Custom priors in LightweigthMMM

LightweightMMM allows you to pass your own prior to any of the parameters of the model. This notebook explains how this can be done.

The media_prior has a dedicated parameter and is not part of the custom priors as it is a required argument and not an optional one. In this notebook we focus on the optional custom priors for the rest of the parameters in the model.

# Please note that the values given here are just to demonstrate the usage of
# the API provided and they are by no means intended to ressemble good prior`
# values.

Initial setup.

Refer to end to end examples for general information about workflow the model

# Import jax.numpy and any other library we might need.
import jax.numpy as jnp
import numpyro

from lightweight_mmm import lightweight_mmm
from lightweight_mmm import preprocessing
from lightweight_mmm import utils

data_size = 104
media_data, extra_features, target, costs = utils.simulate_dummy_data(
    data_size=data_size + 13,
    n_media_channels=3,
    n_extra_features=1)

# Split and scale data.
split_point = data_size - 13
# Media data
media_data_train = media_data[:split_point, ...]
media_data_test = media_data[split_point:, ...]
# Extra features
extra_features_train = extra_features[:split_point, ...]
extra_features_test = extra_features[split_point:, ...]
# Target
target_train = target[:split_point]

media_scaler = preprocessing.CustomScaler(divide_operation=jnp.mean)
extra_features_scaler = preprocessing.CustomScaler(divide_operation=jnp.mean)
target_scaler = preprocessing.CustomScaler(divide_operation=jnp.mean)
cost_scaler = preprocessing.CustomScaler(divide_operation=jnp.mean)

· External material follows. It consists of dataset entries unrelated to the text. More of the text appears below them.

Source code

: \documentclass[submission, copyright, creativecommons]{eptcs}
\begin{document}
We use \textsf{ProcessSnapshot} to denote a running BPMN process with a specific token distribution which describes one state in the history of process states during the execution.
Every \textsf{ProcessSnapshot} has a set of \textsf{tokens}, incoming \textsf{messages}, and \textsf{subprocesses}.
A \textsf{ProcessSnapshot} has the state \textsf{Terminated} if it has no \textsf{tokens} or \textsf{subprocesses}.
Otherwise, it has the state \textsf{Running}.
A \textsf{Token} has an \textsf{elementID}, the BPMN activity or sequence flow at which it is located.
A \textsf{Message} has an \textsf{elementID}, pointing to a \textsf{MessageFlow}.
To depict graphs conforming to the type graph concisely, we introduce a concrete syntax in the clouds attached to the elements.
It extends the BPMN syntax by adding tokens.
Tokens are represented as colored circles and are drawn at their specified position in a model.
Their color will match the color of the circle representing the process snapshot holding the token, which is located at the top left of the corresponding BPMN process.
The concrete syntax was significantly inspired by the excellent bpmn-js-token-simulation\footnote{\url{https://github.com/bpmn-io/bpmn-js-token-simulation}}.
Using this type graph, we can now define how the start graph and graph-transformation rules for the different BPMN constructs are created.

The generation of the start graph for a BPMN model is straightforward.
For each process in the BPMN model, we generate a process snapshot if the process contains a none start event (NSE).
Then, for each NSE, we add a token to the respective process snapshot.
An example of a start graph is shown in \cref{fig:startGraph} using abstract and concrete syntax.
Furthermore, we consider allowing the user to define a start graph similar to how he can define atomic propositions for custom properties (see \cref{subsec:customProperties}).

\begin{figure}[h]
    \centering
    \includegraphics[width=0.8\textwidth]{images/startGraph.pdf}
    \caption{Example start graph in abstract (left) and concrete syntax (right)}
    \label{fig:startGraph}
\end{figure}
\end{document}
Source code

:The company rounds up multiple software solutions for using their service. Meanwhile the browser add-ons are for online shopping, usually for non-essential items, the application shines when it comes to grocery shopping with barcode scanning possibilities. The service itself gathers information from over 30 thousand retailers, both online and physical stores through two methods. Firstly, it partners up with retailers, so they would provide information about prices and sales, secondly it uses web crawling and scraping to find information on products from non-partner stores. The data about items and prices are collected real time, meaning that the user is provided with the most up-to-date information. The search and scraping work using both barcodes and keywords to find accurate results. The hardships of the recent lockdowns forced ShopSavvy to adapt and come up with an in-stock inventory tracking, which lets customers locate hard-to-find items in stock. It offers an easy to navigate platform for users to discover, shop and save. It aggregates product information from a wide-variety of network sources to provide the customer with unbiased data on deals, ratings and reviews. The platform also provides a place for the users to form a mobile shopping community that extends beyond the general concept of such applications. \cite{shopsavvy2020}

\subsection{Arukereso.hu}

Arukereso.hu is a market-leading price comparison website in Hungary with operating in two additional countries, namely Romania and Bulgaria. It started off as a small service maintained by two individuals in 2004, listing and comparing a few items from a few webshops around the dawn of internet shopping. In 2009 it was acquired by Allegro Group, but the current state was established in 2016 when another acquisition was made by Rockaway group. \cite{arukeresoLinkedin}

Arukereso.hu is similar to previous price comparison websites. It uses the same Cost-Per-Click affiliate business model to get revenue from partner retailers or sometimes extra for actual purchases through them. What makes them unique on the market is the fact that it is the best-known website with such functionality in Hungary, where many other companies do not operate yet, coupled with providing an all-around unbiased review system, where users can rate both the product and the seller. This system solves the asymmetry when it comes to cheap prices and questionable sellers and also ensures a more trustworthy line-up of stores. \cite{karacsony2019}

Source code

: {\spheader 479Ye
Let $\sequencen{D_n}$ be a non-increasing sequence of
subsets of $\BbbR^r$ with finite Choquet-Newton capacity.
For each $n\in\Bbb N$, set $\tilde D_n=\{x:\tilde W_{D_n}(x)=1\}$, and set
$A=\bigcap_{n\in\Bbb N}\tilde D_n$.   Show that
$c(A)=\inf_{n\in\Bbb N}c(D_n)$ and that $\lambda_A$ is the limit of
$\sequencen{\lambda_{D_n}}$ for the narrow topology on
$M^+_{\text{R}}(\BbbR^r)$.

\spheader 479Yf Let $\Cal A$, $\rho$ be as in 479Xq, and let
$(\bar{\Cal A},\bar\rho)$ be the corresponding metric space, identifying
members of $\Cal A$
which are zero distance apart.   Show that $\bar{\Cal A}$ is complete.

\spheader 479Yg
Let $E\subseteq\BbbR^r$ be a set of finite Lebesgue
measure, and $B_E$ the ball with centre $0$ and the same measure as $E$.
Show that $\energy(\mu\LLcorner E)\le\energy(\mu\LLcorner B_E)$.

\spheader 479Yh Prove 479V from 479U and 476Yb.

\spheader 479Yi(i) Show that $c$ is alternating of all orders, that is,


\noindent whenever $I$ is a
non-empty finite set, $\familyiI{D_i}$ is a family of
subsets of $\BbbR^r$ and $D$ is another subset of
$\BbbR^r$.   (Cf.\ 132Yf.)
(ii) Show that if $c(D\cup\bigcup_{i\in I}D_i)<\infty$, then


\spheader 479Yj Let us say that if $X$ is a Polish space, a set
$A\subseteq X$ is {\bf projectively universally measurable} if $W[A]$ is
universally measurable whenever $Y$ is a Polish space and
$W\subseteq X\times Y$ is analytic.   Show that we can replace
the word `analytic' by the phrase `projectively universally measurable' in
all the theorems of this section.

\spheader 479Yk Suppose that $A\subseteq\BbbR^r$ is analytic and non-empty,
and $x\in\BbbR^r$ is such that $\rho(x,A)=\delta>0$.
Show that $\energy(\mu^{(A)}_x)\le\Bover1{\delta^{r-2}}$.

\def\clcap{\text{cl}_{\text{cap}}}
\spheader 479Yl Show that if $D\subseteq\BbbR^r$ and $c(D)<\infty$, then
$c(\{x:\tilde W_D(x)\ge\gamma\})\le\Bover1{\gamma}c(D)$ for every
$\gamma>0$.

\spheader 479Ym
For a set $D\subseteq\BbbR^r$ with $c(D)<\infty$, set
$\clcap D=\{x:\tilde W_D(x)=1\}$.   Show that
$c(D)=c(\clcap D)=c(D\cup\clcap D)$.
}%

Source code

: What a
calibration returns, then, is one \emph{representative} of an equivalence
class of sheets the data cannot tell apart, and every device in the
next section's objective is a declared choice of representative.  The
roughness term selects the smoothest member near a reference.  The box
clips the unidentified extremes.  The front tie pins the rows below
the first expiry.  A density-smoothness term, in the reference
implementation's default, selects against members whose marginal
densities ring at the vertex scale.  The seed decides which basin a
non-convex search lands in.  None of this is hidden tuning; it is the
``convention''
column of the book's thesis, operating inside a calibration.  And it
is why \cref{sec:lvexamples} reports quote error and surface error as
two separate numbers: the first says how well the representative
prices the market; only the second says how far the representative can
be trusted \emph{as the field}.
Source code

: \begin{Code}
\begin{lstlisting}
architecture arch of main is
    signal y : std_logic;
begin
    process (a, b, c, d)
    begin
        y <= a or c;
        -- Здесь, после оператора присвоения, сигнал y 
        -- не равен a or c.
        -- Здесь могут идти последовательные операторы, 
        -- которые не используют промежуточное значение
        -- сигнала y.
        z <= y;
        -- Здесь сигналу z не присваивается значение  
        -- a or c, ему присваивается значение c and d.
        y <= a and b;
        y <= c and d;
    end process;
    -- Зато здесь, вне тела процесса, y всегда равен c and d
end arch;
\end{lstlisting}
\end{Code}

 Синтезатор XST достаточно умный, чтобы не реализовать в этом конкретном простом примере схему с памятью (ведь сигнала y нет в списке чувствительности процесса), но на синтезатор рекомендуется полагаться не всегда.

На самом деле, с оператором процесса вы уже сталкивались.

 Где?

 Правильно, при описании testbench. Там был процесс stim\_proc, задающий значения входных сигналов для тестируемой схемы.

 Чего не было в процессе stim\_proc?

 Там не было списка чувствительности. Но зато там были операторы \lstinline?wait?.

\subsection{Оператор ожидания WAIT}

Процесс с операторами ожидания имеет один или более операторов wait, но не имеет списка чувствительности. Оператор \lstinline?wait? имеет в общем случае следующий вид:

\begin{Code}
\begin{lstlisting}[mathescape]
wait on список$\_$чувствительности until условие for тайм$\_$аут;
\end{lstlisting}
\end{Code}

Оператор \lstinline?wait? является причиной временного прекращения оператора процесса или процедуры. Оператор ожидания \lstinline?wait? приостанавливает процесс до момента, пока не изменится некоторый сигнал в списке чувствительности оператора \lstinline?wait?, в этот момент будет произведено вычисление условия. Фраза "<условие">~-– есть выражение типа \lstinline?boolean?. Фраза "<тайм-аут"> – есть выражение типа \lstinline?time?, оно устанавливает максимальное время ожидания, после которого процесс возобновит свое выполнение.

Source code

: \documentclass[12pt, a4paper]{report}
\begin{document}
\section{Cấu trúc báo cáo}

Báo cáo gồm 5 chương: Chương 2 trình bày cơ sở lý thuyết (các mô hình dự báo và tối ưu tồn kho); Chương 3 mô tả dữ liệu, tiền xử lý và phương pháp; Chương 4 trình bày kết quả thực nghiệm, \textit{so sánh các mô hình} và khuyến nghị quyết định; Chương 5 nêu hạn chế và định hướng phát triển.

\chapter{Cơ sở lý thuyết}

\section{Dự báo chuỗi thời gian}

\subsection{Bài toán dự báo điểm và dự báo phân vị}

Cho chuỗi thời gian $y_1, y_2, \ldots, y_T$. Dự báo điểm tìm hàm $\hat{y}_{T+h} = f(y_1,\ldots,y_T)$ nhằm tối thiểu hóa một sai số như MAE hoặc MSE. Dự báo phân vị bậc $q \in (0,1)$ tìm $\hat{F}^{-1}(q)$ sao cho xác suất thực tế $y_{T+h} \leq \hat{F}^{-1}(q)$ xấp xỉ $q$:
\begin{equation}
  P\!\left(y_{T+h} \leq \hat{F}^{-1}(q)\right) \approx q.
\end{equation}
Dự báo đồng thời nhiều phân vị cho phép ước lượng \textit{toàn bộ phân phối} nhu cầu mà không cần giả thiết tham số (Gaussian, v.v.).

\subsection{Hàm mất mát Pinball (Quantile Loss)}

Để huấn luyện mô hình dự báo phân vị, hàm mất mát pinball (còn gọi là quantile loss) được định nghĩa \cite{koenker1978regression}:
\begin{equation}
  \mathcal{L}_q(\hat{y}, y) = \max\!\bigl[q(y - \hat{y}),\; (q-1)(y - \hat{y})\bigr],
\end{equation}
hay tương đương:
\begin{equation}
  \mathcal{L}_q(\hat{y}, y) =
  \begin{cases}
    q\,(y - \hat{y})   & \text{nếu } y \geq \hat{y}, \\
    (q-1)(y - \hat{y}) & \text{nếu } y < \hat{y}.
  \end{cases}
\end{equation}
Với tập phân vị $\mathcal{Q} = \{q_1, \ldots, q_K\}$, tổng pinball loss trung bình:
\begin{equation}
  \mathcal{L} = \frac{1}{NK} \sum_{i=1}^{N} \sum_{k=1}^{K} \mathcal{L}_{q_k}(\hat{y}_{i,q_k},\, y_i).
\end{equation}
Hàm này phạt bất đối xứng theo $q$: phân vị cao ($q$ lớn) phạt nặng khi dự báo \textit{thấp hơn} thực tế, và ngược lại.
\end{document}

media_data_train = media_scaler.fit_transform(media_data_train)
extra_features_train = extra_features_scaler.fit_transform(extra_features_train)
target_train = target_scaler.fit_transform(target_train)
costs = cost_scaler.fit_transform(costs)

mmm = lightweight_mmm.LightweightMMM(model_name="carryover")

# Just a small number as in the following examples we are just seeing
# how different parameters work in the `fit` method.
number_warmup = 10
number_samples = 10

What parameters does the model have? And what are their names?

Although we go over all parameters here, for full detail on the model please refer to the model documentation. The simplified model formulation is the following:

\[ kpi_{t} = \alpha + trend_{t} + seasonality_{t} + media\_channels_{t} + other\_factors_{t} \]

Intercept:

\(\alpha \sim HalfNormal(2)\)
Prior name: “intercept”
Default prior: numpyro.distributions.HalfNormal(scale=2)
Final shape:
- National: ()
- Geo: (g,) where g is the number of geos

Trend:

\(trend_{t} = \mu t^{\kappa}\)
Where \(t\) is a linear trend input
\(\mu \sim Normal(0,1)\)
- Prior name: “coef_trend”
- Default prior: numpyro.distributions.Normal(loc=0., scale=1.)
- Final shape:
  - National: ()
  - Geo: (g,) where g is the number of geos
\(\kappa \sim Uniform(0.5,1.5)\)
- Prior name: “expo_trend”
- Default prior: numpyro.distributions.Uniform(low=0.5, high=1.5)
- Final shape:
  - National: ()
  - Geo: ()

Seasonality:

Seasonality (for models using* weekly observations)

\(seasonality_{t} = \displaystyle\sum_{d=1}^{2} (\gamma_{1,d} cos(\frac{2 \pi d}{52}) + \gamma_{2,d} sin(\frac{2 \pi d}{52}))\)
\(\gamma_{1,d}, \gamma_{2,d} \sim Normal(0,1)\)
Prior name: “gamma_seasonality”
Default prior: numpyro.distributions.Normal(loc=0., scale=1.)
Final shape:
- National: (2, d) where d is the number of degrees of seasonality
- Geo: (2, d) where d is the number of degrees of seasonality

Seasonality (for models using* daily observations)

\(seasonality_{t} = \displaystyle\sum_{d=1}^{2} (\gamma_{1,d} cos(\frac{2 \pi d}{365}) + \gamma_{2,d} sin(\frac{2 \pi d}{365})) + \displaystyle\sum_{i=1}^{7} \delta_{i}\)
\(\gamma_{1,d}, \gamma_{2,d} \sim Normal(0,1)\)
- Prior name: “gamma_seasonality”
- Default prior: numpyro.distributions.Normal(loc=0., scale=1.)
- Final shape:
  - National: (2, d) where d is the number of degrees of seasonality
  - Geo: (2, d) where d is the number of degrees of seasonality
\(\delta_{i} \sim Normal(0,0.5)\)
- Prior name: “weekday”
- Default prior: numpyro.distributions.Normal(loc=0., scale=0.5)
- Final shape:
  - National: (7,)
  - Geo: (7,)

Other Factors (extra features)

\(other\_factors_{t} = \displaystyle\sum_{i=1}^{N} \lambda_{i}Z_{i}\)
\(\lambda_{i} \sim Normal(0,1)\)
Where \(Z_{i}\) are other factors and \(N\) is the number of other factors.
- Prior name: “coef_extra_features”
- Default prior: numpyro.distributions.Normal(loc=0., scale=1.)
- Final shape:
  - National: (f,) where f is the number of extra features
  - Geo: (f,) where f is the number of extra features

Geo model only priors:

The geo model (hierarchical model) has the following other parameters that the national one does not have:

\( kpi = ... + \ \tau \ seasonality_{t} \ + ... \)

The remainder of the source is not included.